| What the exercise asks |
Read the records below and copy each line that contains "flow".

| Data for this exercise |
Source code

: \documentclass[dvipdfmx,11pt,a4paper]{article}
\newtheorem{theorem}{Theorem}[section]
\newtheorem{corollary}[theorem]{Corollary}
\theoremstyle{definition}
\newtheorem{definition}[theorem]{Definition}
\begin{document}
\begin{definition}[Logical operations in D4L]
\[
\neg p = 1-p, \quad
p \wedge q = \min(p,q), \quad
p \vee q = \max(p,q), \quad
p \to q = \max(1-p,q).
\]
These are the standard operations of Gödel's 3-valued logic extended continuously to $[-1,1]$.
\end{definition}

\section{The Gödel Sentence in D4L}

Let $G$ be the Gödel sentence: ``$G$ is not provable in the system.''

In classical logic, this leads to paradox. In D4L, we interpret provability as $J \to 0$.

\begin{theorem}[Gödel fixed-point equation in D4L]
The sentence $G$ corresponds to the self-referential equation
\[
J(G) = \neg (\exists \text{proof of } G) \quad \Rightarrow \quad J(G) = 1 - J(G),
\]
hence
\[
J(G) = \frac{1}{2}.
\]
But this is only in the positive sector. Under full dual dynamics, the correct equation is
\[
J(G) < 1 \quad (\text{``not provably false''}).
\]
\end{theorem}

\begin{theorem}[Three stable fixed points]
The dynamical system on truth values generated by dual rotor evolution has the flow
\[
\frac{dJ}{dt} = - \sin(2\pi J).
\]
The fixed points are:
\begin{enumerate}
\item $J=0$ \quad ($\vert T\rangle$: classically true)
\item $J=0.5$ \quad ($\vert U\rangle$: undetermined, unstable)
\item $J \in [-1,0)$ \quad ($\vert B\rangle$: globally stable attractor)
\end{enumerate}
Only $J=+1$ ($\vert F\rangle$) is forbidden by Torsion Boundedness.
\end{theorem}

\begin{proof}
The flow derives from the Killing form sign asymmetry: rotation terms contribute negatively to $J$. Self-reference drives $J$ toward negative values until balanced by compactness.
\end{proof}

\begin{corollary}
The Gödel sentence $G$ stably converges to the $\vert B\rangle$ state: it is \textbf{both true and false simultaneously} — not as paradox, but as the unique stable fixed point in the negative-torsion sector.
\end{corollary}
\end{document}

| Written solution |
The dynamical system on truth values generated by dual rotor evolution has the flow
The flow derives from the Killing form sign asymmetry: rotation terms contribute negatively to $J$. Self-reference drives $J$ toward negative values until balanced by compactness.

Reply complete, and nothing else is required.